Delahunt: President's Speech On Cuba "Nothing New"

10/24/2007

WASHINGTON, DC – Congressman Bill Delahunt released the following statement today in reaction to President George W. Bush’s speech on US policy toward Cuba:

"Today, President Bush gave his first major address on US policy toward Cuba in four years.  He could have used the occasion to announce a break with a strategy that has seen nothing but decades of failure.  That has only hurt Americans and Cubans alike.  That has been rejected by dissidents struggling on the island and by the Cuban Catholic Church.  That has isolated America from some of our closest allies instead of isolating the Cuban regime.  And that has left the United States open to charges of hypocrisy and inconsistency.

"President Bush could have announced that he was seeking to end the embargo on Cuba.  After all, we trade freely with regimes like China and Vietnam, which – last time I checked – are not democracies. 

"He could have announced that he was restoring diplomatic relations, so that an American Embassy could advance US interests, as we are doing in Libya – which is still a dictatorship. 

"He could have announced that he was ending the US government prohibition on travel by Americans to Cuba – the only country in the world that the American government prevents its citizens from visiting.  If ordinary Americans can go to Egypt and Burma, which are governed by authoritarian regimes, why doesn’t our government trust them to go to Cuba? 
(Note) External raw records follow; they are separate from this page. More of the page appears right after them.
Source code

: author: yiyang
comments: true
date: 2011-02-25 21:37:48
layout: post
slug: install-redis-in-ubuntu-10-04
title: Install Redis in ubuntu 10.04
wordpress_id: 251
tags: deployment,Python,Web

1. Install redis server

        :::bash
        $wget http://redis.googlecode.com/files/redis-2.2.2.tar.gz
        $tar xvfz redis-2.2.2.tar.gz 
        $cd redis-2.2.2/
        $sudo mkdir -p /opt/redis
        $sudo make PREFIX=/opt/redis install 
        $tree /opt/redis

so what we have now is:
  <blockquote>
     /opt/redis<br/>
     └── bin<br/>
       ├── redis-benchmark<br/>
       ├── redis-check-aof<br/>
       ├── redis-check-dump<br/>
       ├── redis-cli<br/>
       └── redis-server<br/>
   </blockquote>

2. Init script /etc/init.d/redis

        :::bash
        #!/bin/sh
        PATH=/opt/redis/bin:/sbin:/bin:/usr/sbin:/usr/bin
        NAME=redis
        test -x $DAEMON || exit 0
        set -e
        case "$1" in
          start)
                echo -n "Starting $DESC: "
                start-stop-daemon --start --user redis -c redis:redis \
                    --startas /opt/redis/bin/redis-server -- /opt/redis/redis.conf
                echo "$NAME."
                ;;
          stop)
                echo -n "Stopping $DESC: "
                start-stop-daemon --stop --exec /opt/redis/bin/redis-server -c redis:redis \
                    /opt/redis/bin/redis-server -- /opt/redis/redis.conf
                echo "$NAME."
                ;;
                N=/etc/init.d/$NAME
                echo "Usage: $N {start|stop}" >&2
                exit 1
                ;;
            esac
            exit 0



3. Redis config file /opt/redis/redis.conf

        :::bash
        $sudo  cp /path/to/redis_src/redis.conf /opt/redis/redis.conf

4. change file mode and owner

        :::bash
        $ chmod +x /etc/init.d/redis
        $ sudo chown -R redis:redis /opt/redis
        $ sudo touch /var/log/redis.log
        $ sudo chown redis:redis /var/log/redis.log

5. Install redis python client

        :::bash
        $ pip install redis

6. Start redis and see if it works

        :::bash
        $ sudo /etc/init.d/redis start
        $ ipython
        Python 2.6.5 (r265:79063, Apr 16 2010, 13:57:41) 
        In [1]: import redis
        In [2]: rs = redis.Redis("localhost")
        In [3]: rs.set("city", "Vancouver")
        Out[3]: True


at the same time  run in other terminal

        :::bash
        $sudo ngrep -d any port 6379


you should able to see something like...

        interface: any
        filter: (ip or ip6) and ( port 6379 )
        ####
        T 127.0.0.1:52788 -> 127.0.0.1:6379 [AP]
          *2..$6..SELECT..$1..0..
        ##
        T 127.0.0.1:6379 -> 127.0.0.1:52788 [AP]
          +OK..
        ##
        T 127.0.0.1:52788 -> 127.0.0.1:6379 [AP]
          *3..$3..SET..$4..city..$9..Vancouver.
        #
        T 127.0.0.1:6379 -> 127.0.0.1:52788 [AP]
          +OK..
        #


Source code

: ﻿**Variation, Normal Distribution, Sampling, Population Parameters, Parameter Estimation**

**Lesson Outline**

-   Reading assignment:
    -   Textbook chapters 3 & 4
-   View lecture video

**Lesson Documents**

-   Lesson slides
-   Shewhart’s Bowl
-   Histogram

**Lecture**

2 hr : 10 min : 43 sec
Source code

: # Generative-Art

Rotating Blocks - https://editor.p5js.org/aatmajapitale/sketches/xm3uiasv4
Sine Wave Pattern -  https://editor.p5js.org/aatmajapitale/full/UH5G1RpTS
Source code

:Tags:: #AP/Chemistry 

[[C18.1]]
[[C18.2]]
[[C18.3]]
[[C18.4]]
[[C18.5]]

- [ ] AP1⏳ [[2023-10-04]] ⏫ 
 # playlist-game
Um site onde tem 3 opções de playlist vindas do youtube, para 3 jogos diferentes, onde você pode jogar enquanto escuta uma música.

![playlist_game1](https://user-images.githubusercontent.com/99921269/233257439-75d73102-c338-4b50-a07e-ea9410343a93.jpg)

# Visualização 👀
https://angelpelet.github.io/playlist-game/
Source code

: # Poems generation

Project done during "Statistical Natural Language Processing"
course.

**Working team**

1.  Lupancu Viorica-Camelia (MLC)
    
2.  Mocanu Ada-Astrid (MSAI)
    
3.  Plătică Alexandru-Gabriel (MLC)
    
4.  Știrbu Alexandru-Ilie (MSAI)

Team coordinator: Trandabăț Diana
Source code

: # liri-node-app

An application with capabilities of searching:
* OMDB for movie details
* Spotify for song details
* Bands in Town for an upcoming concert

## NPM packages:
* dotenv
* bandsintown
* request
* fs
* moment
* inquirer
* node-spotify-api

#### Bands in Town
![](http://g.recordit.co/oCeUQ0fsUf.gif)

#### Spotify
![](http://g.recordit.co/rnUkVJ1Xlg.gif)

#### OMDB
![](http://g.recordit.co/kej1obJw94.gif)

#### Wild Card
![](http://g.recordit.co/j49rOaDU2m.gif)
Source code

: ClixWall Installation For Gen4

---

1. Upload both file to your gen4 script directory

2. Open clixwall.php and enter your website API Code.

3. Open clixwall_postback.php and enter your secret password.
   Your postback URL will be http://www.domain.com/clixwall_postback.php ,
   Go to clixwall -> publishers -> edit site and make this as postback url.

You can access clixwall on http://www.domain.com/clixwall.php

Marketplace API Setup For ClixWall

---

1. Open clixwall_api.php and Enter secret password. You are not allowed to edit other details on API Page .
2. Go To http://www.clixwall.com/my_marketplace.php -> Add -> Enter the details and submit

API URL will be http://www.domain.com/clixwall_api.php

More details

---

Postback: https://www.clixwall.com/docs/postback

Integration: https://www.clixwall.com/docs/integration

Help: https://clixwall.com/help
"At the very least he could have ended the shockingly cruel restrictions he imposed on Cuban-Americans in 2004 – allowing them only to visit their families once every three years, with no exceptions for severe illness or death.  He has not inflicted such heartless restrictions on Iranian-Americans or Korean-Americans; why is it acceptable to do so to Cuban-Americans?

"Ending the embargo, or at least the travel ban, is what will open up Cuba to the outside world and allow assistance by individual Americans to go directly to the Cuban people.  And changing our approach to Cuba will bring more credibility to our efforts to promote democracy in the world – thus improving the image of America, which under this President has sunk to such low levels that, according to the nonpartisan Government Accountability Office, our national security is threatened.

"Instead, President Bush offered nothing new.  Just more rhetoric designed to appeal to a shrinking domestic audience in a key electoral state. In doing so he missed a golden opportunity to help Cubans – and Americans."